– Такое армейское платьице, или сафари, – говорит он, и она знает, что он имеет в виду: ее старое платье, которого уже давно нет. – И ты выглядишь… готовой.
– Готовой?
– Да, готовой действовать.
При этих словах она чувствует себя сильнее. Достаточно сильной, чтобы открыть глаза.
– Теперь, – говорит он, – твоя очередь. Расскажи мне, что ты видишь. – Она смеется в ответ. – Ладно, как скажешь, так и будет.
– Хорошо. Правда, хорошо. – Она протягивает руку и дотрагивается до него. На нем такая же футболка, что и на ее теле, в постели Льюиса. – Она у меня все еще хранится, эта футболка. Ты любил носить ее.
Эта футболка с фестиваля, на который они ездили летом, после окончания школы; кто на ней изображен, разобрать уже нельзя, рисунок выцвел почти до невидимости; хлопчатая ткань стиралась так много раз, что совсем вытерлась, и, когда ее надеваешь, кажется, будто на тебе ничего нет. Теперь дождь барабанит по крыше их фестивального шатра; сквозь рубашку она чувствует каждую частичку его. Выступ его плеча. Жесткий изгиб мышц его руки, на уровне груди. Бугорок его соска, ритм его ребер, диафрагмы. Стараясь не думать о том, что в бодрствующем мире все это потеряно, она кладет руку ему на грудь, чувствуя себя все ближе к его коже: только мягкое знакомое скольжение ткани разделяет их. Его сердце бьется сильно и ровно, прямо в ее ладонь.
– Это ты, – шепчет она.
Они вместе, одно целое. Футболка, платье… вся одежда не имеет значения. Тепло и свет пульсируют от того места, где он заперт внутри нее. Его запах наполняет ее, небесно-голубой над теплой золотистой кожей. Она вдыхает глубже, глубже, вдыхает такой родной запах. Его подбородок касается ее головы, ее лицо прижато к его шее, но вот она отстраняется, чтобы увидеть их. Детеныши обезьян, прижавшиеся друг к другу.

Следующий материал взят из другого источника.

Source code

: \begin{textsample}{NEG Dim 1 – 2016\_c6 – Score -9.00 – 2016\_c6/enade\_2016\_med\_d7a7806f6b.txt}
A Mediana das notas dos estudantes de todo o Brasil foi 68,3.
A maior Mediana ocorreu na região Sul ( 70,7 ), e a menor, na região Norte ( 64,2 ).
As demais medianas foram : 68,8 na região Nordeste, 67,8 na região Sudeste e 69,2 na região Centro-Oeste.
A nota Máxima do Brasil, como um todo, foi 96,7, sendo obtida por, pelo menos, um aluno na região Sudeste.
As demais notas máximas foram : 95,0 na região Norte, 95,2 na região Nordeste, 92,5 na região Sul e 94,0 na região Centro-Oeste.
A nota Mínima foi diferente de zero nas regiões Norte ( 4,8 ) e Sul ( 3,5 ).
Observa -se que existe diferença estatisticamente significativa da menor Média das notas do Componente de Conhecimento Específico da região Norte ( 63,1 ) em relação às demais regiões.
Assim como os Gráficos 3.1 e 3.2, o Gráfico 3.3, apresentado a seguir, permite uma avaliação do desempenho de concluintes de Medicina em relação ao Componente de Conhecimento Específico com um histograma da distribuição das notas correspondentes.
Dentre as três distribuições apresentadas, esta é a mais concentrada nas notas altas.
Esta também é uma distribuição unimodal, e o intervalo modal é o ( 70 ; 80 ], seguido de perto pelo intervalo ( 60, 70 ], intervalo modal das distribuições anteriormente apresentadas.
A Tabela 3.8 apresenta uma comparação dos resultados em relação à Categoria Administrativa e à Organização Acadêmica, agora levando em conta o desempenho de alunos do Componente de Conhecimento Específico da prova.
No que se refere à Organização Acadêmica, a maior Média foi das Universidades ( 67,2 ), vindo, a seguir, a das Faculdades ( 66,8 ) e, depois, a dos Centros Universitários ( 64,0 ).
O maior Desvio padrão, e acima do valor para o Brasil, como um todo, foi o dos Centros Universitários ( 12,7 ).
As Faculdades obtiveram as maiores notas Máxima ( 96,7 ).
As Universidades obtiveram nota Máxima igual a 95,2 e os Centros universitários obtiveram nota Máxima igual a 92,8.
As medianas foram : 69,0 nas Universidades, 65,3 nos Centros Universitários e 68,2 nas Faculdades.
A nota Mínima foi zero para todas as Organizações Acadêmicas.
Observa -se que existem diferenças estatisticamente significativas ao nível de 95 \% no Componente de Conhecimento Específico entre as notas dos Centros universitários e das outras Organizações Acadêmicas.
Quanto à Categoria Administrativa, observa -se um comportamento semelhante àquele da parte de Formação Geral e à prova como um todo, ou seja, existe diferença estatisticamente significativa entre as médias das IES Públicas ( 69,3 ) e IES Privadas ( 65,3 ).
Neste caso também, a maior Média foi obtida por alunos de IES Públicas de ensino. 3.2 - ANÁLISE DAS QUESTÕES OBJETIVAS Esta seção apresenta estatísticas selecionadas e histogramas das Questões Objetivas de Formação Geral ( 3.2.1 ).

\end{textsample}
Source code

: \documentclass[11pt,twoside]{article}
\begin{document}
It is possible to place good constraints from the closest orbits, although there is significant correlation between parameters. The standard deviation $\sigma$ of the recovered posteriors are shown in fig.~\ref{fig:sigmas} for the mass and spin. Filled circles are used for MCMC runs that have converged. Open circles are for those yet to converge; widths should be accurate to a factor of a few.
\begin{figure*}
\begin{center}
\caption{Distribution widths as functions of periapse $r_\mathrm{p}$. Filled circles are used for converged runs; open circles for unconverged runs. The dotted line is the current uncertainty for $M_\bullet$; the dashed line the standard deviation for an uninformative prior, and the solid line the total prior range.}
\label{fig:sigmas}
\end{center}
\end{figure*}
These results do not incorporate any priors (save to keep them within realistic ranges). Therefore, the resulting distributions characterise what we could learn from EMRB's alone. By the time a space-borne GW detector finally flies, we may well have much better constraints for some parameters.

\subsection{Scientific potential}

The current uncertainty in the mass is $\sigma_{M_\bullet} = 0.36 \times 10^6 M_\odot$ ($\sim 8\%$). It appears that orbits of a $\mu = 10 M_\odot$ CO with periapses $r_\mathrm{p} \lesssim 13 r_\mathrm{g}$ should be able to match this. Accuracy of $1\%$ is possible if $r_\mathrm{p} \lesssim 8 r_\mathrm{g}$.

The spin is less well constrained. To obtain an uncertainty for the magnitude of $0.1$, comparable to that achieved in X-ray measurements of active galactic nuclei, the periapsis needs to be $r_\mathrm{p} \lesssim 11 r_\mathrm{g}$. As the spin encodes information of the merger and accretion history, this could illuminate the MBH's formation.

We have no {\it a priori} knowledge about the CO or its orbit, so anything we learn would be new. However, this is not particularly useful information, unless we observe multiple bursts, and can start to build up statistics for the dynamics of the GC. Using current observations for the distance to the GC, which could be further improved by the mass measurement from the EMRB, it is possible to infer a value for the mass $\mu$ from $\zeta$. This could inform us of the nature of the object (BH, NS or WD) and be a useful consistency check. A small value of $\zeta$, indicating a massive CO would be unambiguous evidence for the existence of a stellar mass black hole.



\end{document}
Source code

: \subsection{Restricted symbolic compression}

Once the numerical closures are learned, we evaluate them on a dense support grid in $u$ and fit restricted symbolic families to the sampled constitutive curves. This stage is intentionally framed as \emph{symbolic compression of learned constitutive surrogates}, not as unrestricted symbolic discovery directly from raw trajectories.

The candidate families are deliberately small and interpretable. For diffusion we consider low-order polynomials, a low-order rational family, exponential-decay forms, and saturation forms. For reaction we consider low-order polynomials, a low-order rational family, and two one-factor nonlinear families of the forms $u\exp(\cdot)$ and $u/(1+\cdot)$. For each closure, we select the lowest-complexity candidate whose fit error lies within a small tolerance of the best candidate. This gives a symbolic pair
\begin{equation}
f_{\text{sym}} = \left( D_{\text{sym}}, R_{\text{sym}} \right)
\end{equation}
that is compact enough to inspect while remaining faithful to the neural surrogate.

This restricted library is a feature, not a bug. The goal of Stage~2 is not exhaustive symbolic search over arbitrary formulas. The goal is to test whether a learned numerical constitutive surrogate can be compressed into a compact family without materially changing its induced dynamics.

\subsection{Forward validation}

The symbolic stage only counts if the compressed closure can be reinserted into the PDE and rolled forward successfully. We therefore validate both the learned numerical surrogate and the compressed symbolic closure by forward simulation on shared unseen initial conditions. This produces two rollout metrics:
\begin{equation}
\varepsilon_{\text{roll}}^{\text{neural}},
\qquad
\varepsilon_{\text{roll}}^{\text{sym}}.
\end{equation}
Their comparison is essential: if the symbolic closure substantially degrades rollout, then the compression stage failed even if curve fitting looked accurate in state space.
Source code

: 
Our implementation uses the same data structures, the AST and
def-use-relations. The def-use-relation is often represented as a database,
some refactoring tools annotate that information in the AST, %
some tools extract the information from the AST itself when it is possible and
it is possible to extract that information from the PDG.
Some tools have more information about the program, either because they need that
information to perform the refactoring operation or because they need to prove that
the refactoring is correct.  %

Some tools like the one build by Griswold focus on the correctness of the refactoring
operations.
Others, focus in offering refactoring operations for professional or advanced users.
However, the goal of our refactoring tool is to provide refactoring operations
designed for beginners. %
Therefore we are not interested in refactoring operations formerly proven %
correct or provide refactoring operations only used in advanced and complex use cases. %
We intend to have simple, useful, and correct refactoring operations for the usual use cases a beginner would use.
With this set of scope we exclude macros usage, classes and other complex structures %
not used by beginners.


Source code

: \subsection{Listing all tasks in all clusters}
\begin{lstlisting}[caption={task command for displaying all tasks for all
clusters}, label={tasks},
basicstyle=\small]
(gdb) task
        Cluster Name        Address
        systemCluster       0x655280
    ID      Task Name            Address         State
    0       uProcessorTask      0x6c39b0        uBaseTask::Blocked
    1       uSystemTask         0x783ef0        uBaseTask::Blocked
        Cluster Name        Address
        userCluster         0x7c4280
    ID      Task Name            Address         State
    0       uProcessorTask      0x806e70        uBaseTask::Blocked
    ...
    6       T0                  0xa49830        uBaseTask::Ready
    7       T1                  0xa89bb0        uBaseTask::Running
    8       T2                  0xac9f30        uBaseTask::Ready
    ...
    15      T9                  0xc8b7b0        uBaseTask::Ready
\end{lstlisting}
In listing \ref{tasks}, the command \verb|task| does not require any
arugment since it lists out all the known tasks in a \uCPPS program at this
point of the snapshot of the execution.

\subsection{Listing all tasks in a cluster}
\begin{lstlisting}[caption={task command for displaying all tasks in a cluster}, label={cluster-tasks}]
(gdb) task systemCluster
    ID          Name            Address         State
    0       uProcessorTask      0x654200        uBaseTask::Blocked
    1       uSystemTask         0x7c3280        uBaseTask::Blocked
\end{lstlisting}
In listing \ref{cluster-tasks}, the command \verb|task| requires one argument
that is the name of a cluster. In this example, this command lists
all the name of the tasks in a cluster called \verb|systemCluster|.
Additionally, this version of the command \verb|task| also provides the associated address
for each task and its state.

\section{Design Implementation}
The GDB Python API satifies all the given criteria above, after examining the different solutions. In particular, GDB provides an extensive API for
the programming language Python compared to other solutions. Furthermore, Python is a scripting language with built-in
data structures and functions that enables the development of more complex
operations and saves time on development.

– Мы так и останемся? Останемся здесь?
Ее «да» обрушивается на них обоих: нет нужды говорить об этом.
– Только, – говорит она, – не знаю, сколько времени осталось. Теперь я не могу уходить из реального мира, как раньше. Наверное, не смогу, как раньше…
– Реальный мир… Почему ты так называешь его?
– Потому что этот мир не… – Она останавливается на полуслове. Она не может сказать, что этот мир нереальный, потому что именно таким он и должен быть. Потому что
– Не думай о нем. Он – ошибка. Он – не я.
– Но ты здесь из-за него. Так? То, что сделали с ним, означает, что теперь мы можем быть вместе. – Она протягивает руку, гладит его золотисто-рыжие волосы, проводит пальцами по коже его головы. Кожа за ухом гладкая. Никакого отека. Никакого шрама. Никакой крови.
– Я же сказал тебе… – И его рука накрывает ее руки. – Я – не он.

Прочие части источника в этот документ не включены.